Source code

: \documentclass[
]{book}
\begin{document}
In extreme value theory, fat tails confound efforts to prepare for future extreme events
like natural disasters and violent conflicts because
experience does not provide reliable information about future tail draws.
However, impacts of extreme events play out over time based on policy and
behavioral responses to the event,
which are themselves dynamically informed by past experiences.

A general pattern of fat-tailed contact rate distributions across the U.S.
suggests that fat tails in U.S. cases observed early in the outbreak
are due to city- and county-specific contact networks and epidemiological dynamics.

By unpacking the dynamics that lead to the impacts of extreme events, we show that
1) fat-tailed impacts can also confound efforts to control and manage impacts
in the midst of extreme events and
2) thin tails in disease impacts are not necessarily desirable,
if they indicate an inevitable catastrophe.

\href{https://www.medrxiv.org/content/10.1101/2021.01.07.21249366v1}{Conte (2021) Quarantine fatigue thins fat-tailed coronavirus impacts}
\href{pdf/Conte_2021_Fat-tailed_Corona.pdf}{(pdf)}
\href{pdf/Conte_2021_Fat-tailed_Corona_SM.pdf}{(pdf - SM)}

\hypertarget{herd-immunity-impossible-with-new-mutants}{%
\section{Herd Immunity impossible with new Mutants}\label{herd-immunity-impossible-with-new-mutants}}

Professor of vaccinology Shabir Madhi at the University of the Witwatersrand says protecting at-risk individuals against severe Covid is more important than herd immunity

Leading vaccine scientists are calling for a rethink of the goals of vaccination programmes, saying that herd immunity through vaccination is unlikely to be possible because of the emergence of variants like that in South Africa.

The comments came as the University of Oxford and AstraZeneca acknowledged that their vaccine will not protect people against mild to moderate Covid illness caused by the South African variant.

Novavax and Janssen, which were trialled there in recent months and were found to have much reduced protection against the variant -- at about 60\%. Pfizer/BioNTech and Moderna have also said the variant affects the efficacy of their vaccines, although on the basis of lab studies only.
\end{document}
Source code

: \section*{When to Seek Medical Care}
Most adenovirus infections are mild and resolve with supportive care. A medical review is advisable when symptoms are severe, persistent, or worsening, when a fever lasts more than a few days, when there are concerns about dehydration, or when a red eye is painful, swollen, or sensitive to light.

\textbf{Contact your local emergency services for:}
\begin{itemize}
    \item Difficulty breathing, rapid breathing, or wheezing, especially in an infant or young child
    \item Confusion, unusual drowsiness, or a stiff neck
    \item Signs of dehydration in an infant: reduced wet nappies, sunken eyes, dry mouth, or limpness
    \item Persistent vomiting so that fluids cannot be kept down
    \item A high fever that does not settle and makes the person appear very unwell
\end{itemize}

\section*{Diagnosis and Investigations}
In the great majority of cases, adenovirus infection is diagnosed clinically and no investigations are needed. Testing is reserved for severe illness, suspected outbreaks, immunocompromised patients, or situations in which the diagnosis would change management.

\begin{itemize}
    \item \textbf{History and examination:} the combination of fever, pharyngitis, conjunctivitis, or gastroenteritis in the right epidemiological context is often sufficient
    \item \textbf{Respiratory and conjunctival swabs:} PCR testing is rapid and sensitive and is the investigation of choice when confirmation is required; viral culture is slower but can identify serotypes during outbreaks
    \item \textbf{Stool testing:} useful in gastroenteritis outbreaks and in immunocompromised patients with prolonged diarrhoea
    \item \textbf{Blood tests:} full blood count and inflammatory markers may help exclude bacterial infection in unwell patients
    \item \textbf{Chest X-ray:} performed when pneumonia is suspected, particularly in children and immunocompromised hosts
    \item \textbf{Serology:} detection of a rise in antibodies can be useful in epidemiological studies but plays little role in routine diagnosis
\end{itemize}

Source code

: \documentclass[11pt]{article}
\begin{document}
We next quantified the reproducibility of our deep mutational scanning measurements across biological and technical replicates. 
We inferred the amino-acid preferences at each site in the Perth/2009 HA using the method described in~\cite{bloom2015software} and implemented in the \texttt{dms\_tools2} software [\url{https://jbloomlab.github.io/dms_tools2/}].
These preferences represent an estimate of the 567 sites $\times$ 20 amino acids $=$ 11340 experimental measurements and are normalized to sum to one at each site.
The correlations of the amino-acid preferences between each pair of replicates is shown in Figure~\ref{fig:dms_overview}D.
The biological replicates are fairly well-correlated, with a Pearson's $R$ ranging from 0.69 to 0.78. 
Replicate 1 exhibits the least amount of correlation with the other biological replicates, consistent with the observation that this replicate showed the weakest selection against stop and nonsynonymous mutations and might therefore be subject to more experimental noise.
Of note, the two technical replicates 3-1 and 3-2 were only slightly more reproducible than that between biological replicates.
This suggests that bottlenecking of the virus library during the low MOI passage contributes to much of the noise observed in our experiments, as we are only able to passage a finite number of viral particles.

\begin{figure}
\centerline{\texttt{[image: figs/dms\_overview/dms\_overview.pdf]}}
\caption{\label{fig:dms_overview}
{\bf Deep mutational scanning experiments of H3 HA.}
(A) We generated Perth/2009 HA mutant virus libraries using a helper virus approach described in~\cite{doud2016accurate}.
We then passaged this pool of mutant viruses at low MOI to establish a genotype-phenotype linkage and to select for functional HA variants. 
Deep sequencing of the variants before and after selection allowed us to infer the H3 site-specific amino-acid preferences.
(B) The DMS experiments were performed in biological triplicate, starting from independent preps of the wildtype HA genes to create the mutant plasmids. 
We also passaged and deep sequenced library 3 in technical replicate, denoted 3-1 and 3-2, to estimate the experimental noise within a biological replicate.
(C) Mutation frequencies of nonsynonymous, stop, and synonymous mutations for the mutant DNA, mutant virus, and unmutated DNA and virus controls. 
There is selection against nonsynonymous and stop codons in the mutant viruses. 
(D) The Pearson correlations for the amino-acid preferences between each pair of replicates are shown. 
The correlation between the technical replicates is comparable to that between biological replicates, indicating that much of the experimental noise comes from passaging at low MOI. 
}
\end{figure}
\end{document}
○ ○ ○ ○ ○ ○ ○
**WHAT TO DO**.
Print again the lines of the entries above that fall between the line holding "In the great" and the line holding "The biological replicates", inclusive, exactly as they stand.

**RESULT**.
In the great majority of cases, adenovirus infection is diagnosed clinically and no investigations are needed. Testing is reserved for severe illness, suspected outbreaks, immunocompromised patients, or situations in which the diagnosis would change management.

\begin{itemize}
    \item \textbf{History and examination:} the combination of fever, pharyngitis, conjunctivitis, or gastroenteritis in the right epidemiological context is often sufficient
    \item \textbf{Respiratory and conjunctival swabs:} PCR testing is rapid and sensitive and is the investigation of choice when confirmation is required; viral culture is slower but can identify serotypes during outbreaks
    \item \textbf{Stool testing:} useful in gastroenteritis outbreaks and in immunocompromised patients with prolonged diarrhoea
    \item \textbf{Blood tests:} full blood count and inflammatory markers may help exclude bacterial infection in unwell patients
    \item \textbf{Chest X-ray:} performed when pneumonia is suspected, particularly in children and immunocompromised hosts
    \item \textbf{Serology:} detection of a rise in antibodies can be useful in epidemiological studies but plays little role in routine diagnosis
\end{itemize}

Source code

: \documentclass[11pt]{article}
\begin{document}
We next quantified the reproducibility of our deep mutational scanning measurements across biological and technical replicates. 
We inferred the amino-acid preferences at each site in the Perth/2009 HA using the method described in~\cite{bloom2015software} and implemented in the \texttt{dms\_tools2} software [\url{https://jbloomlab.github.io/dms_tools2/}].
These preferences represent an estimate of the 567 sites $\times$ 20 amino acids $=$ 11340 experimental measurements and are normalized to sum to one at each site.
The correlations of the amino-acid preferences between each pair of replicates is shown in Figure~\ref{fig:dms_overview}D.
The biological replicates are fairly well-correlated, with a Pearson's $R$ ranging from 0.69 to 0.78. 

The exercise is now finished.